Michael H. Glantz
15 April 2003


As I watch Iraqi people, ordinary people, vent their anger at everything that carries the portrait of Saddam Hussein, I wonder what Saddam would be thinking, or might have thought, if he were watching. Decades of the symbols planted everywhere by his regime reconfirming the omnipotence of his rule are being uprooted, toppled, burned, torn up, and defaced. Symbols of control have been turned into symbols of anti-government rage. But does he care?

Aside from the fact that he has been deposed, lost power, suffered humiliation if not from military defeat then from having his own people repeatedly smash his image with a shoe - an apparent Iraqi form of insult - and aside from watching the firebombing and looting of his numerous palaces, what might he feel? Maybe nothing.

He had a good life, from his perspective. He may feel that history will judge him favorably in the long run. Remember that Hitler was one of the images that he held in high regard (or so we were led to believe). Now his image is on the front cover of Time Magazine with a big red X across his face, as has been done only once before, with Hitler in 1945.

Stories have and will continue to emerge about the fear he instilled in his people, about his constant and widespread use of torture, threats, and murders as ways to keep millions of his citizens in line. The regime's rulers apparently lived very well at the expense of the rest of the Iraqi people. As jobs go, being the dictator for some decades was a good one. Now he is out of office and may be dead, but while he lived, he personally lived well. The truth is that he was respected, as well as protected, by other leaders in the region. now the Saddam era is over. What message does that send to other leaders who are seen as despots or even as benevolent totalitarian leaders?
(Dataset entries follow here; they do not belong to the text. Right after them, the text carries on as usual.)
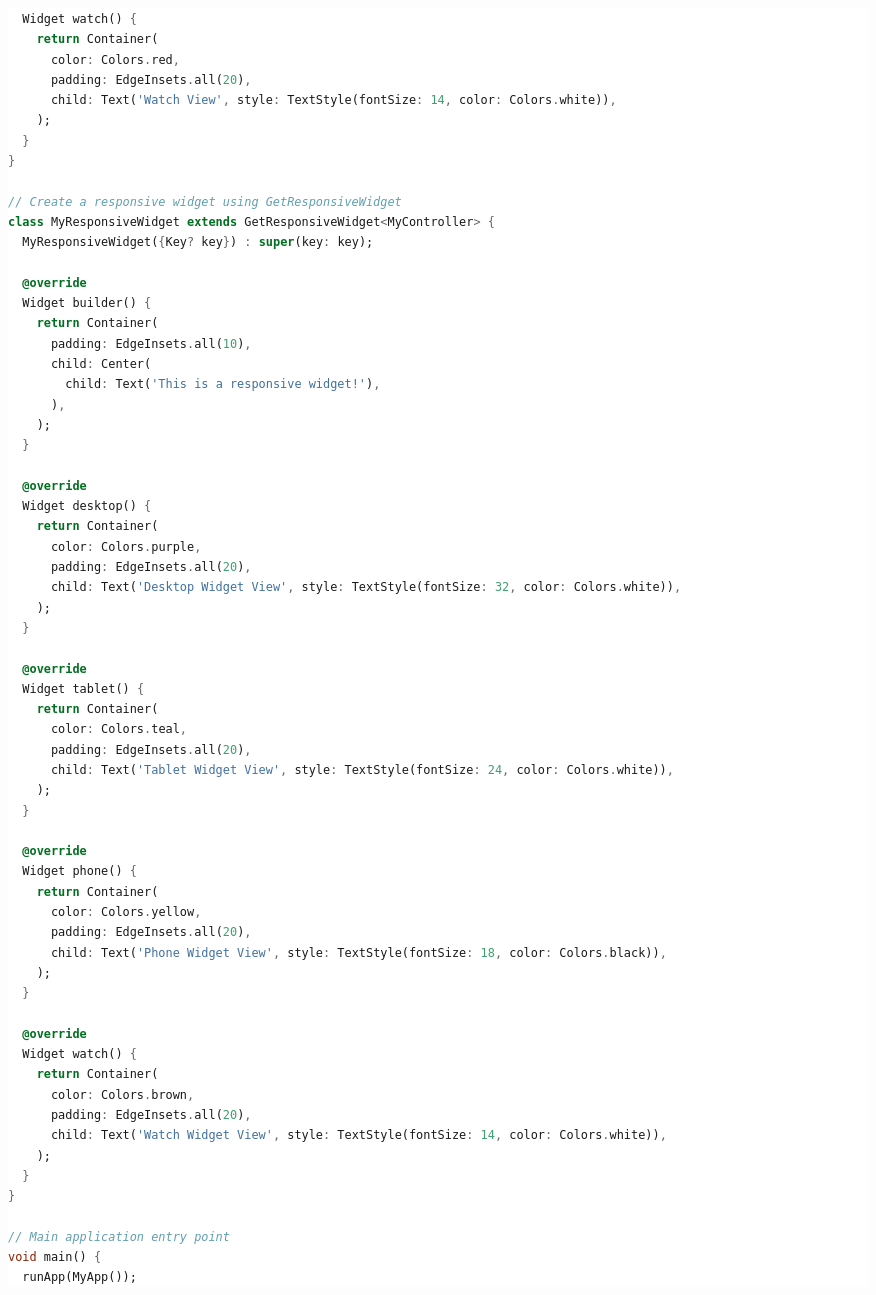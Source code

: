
 ```dart
  Widget watch() {
    return Container(
      color: Colors.red,
      padding: EdgeInsets.all(20),
      child: Text('Watch View', style: TextStyle(fontSize: 14, color: Colors.white)),
    );
  }
}

// Create a responsive widget using GetResponsiveWidget
class MyResponsiveWidget extends GetResponsiveWidget<MyController> {
  MyResponsiveWidget({Key? key}) : super(key: key);

  @override
  Widget builder() {
    return Container(
      padding: EdgeInsets.all(10),
      child: Center(
        child: Text('This is a responsive widget!'),
      ),
    );
  }

  @override
  Widget desktop() {
    return Container(
      color: Colors.purple,
      padding: EdgeInsets.all(20),
      child: Text('Desktop Widget View', style: TextStyle(fontSize: 32, color: Colors.white)),
    );
  }

  @override
  Widget tablet() {
    return Container(
      color: Colors.teal,
      padding: EdgeInsets.all(20),
      child: Text('Tablet Widget View', style: TextStyle(fontSize: 24, color: Colors.white)),
    );
  }

  @override
  Widget phone() {
    return Container(
      color: Colors.yellow,
      padding: EdgeInsets.all(20),
      child: Text('Phone Widget View', style: TextStyle(fontSize: 18, color: Colors.black)),
    );
  }

  @override
  Widget watch() {
    return Container(
      color: Colors.brown,
      padding: EdgeInsets.all(20),
      child: Text('Watch Widget View', style: TextStyle(fontSize: 14, color: Colors.white)),
    );
  }
}

// Main application entry point
void main() {
  runApp(MyApp());
```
The Cuban leader, Fidel Castro, and the North Korean leader, Kim Jong Il, among others, are probably concerned that they might be the next targets of a US government, pumped up and jingoistic as the result of a rather impressive rapid sweep through Iraq and the collapse of the Iraqi dictatorship. Castro's regime has tightened its already tight control over dissidents in Cuba, coming up with harsh sentences for those considered to be enemies of the regime. Kim has been rattling his nuclear sword to warn the United States not to think about trying to topple his regime. He appears to be copying a Mao statement about China from decades ago: North Korea may be a paper tiger in the eyes of the US military, but it is a paper tiger with nuclear teeth. These fears are obvious to those dictators who watched the fall of the regime of one of their ilk.

I wonder if they are also watching the toppling of their statues, the looting of their properties, the defacing of their symbols of power and control. Do they see this as a process likely to take place if they are removed from power voluntarily, by force, or as a result of their natural death? Will their roles in the history of their countries be tarnished and then erased by future, if not present, generations? Tito of Yugoslavia apparently paid little attention to political succession, and his country fell into pieces when he died. To what extent did he realize, or even care, what might happen after his death? And Franco in Spain, did he care that his form of government would be rejected after his death? I wonder if dictators in general care very much about what happens to their countries once they are gone.

Today's dictators are witnessing the revenge of a frustrated and poor population after decades of deprivation, threats, and neglect. Will their legacies suffer the same fate? I think so. Do they really care? I think not.